# Our Animal Companions



## SkinniMini (Mar 26, 2006)

We all know we love our tanks, but what about the other important members of our animal family? I can't imagine my life without my silly characters in it & am inviting you guys to share photos & stories of the important animals in your lives.
Burks thread about his new kitten got me into this frame of mind-we all want to show off our babies, but don't want to hijack his thread:lol: 
Here's one of my favorite pictures. Believe it or not, they aren't related.
Tucker is the big guy, & Mini is my little girl..
(Bugs, birds & lizards make for great window pictures!)


----------



## JanS (Apr 14, 2004)

Beautiful photo SkinniMini!

Yes, those pets are a huge part of our life, and really become members of the family.

In addition to the aquatics, we have:

2 dogs - Otis our 15+ year old German Shorthair and Dodie a Sheltie (about 8 years).

2 African Grey parrots - Howard (23 years old) and Henry (about 12 years)

2 horses - Lisa my old gal (25 years) who is a QH, and Zeus the Paint (10 years).

They are all important, so I had to list them all. 

I'll try to post photos later when I have time to get the links together.


----------



## trenac (Jul 16, 2004)

Here are my girls: Misty (American Eskimo Spitz) 12 years old and Belle (Beagle mutt) 4 year old street rescue...


----------



## MiSo (Nov 4, 2005)

my 6lb chorkie Pebbles
she's just over 2 yrs old.

curled up









looking at you


----------



## Jason Baliban (Feb 21, 2005)

This is Satch

Where he shouldnt be.....









A better pic of him:









jB


----------



## dennis (Mar 1, 2004)

Carolyn and Lily:


----------



## nailalc (Mar 17, 2006)

I don't have any pictures at the moment, but we have:

1. A black lab named Sadie

2. A housecat I'd be willing to trade for algae

3. 2 un-named tree frogs

4. 1 un-named anole

5. 4 Madagascar Hissing cockroaches (these will soon be moving back to school, my wife is excited about that).


----------



## JanS (Apr 14, 2004)

What a bunch of cute critters!

I finally got my links together, so here they are. (Click to enlarge)

Dodie


Otis


Howard


Zeus


Lisa


----------



## SkinniMini (Mar 26, 2006)

I envy people that have the opportunity to have such a variety of animals in their lives!
JanS, it must be alot of hard work, but well worth it when you are greeted by so many friendly faces every day!


----------



## frozenoak (Jul 30, 2005)

This is, in no particular order...

Angle


Frost


Salem
 

and the bunny from next door.


----------



## Burks (May 25, 2006)

Cute bird Jan!
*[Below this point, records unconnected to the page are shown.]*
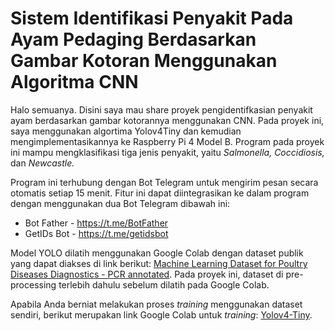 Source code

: <h1 class="code-line" data-line-start=0 data-line-end=1 ><a id="Identifikasi-Penyakit-Ayam-Broiler-Melalui-Kotoran-Yolov4Tiny-Raspberry-Pi"></a>Sistem Identifikasi Penyakit Pada Ayam Pedaging Berdasarkan Gambar Kotoran Menggunakan Algoritma CNN</h1>

<p class="has-line-data" data-line-start="3" data-line-end="4">Halo semuanya. Disini saya mau share proyek pengidentifkasian penyakit ayam berdasarkan gambar kotorannya menggunakan CNN. Pada proyek ini, saya menggunakan algortima Yolov4Tiny dan kemudian mengimplementasikannya ke Raspberry Pi 4 Model B. Program pada proyek ini mampu mengklasifikasi tiga jenis penyakit, yaitu <i>Salmonella, Coccidiosis, </i>dan <i>Newcastle.</i></p>

<p class="has-line-data" data-line-start="3" data-line-end="4">Program ini terhubung dengan Bot Telegram untuk mengirim pesan secara otomatis setiap 15 menit. Fitur ini dapat diintegrasikan ke dalam program dengan menggunakan dua Bot Telegram dibawah ini:</p>
<ul>
<li class="has-line-data" data-line-start="10" data-line-end="11">Bot Father - <a href="https://t.me/BotFather">https://t.me/BotFather</a></li>
<li class="has-line-data" data-line-start="11" data-line-end="13">GetIDs Bot - <a href="https://t.me/getidsbot">https://t.me/getidsbot</a></li>
</ul>

<p class="has-line-data" data-line-start="13" data-line-end="15">Model YOLO dilatih menggunakan Google Colab dengan dataset publik yang dapat diakses di link berikut: <a href="https://zenodo.org/records/5801834">Machine Learning Dataset for Poultry Diseases Diagnostics - PCR annotated</a>.
Pada proyek ini, dataset di pre-processing terlebih dahulu sebelum dilatih pada Google Colab.<br>

Apabila Anda berniat melakukan proses <i>training</i> menggunakan dataset sendiri, berikut merupakan link Google Colab untuk <i>training</i>: <a href="https://colab.research.google.com/drive/1hQO4nOoD6RDxdbz3C1YSiifTsyZjZpYm?usp=sharing">Yolov4-Tiny</a></li>.</p>
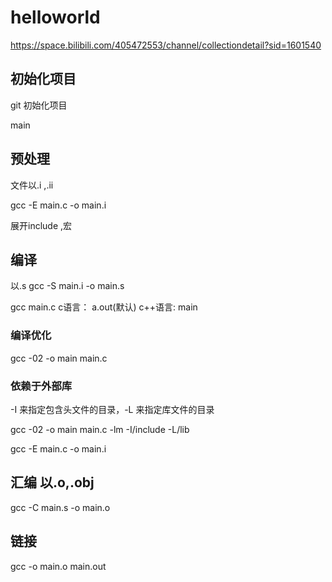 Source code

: # helloworld
https://space.bilibili.com/405472553/channel/collectiondetail?sid=1601540
## 初始化项目
git 初始化项目

main

## 预处理 

文件以.i ,.ii

gcc -E main.c -o main.i

展开include ,宏

## 编译 
以.s
gcc -S main.i -o main.s


gcc main.c 
c语言： a.out(默认)
c++语言: main

### 编译优化
gcc -02 -o main main.c

### 依赖于外部库  
 -I 来指定包含头文件的目录，-L 来指定库文件的目录

 gcc -02 -o main main.c -lm -I/include -L/lib


gcc -E main.c -o main.i

## 汇编 以.o,.obj 

gcc -C main.s -o main.o

## 链接 
gcc -o main.o main.out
Both my parents and grandparents have an African Grey Parrot. Buddy, my parents, is more of a noise type bird. He likes to whistle, gargle, burp, etc. JJ, my grandparents, loves to talk. The former owners taught him some not so nice words. He likes to call the dogs and tell the other birds to "SHUT UP!" when they are being loud.


----------



## Petfairy (Jul 17, 2006)

Well, i have 4 cats, and one dog. i dont have a pic of the dog.

Jazz (13)









Mr. Wu (4, He was my brothers cat that i took in.)









Josie (4)









And last but not least... Jinjer (3)


----------



## cs_gardener (Apr 28, 2006)

Everyones pets are all so beautiful! Nice to know I'm not the only one with a zoo. No pictures currently, but I have 5 cats:

Daniel (15 pound fluffy gray cat with huge attitude. We disagree about who owns the house)
Miriam (dainty little lady)
Sonya (clumsy goofball lapwarmer)
Helen (toe killer)
Kevin (smallish scrapper - he will NOT back down)

and two dogs:
Nick (12+ year old American Eskimo, going deaf or pretending to - he's pretty fast when he hears me in the kitchen)
Ryan (3 year old **** hound/lap dog weighing 55 pounds. I keep telling him he's too big, but he doesn't listen. I got him when he was 8 months old and he was already big then.)


----------



## redstrat (Apr 3, 2006)

this is my 2 year old dog named Kenzi on a recent camping trip. 








He's the most spoiled dog I know. 

imfamous puppy shot


----------



## RoseHawke (Jan 4, 2005)

This is Kellie:










And "The Boys" Mithril,










and Narsil:


----------



## banderbe (Nov 17, 2005)

My 1.5 yr old weiner dog Nixon:










I also have a yellow lab pup who is 5 months old but no picture yet..


----------



## Fisher of Men (Oct 19, 2004)

My kitty cat Lucy:










My red-ear slider, Jet:










Anybody know of any plants that a red-eared slider won't destroy? (and if the turtle doesn't kill'em, they'll still have to stand up to the 5 tin-foil barbs that live with him!!!)


----------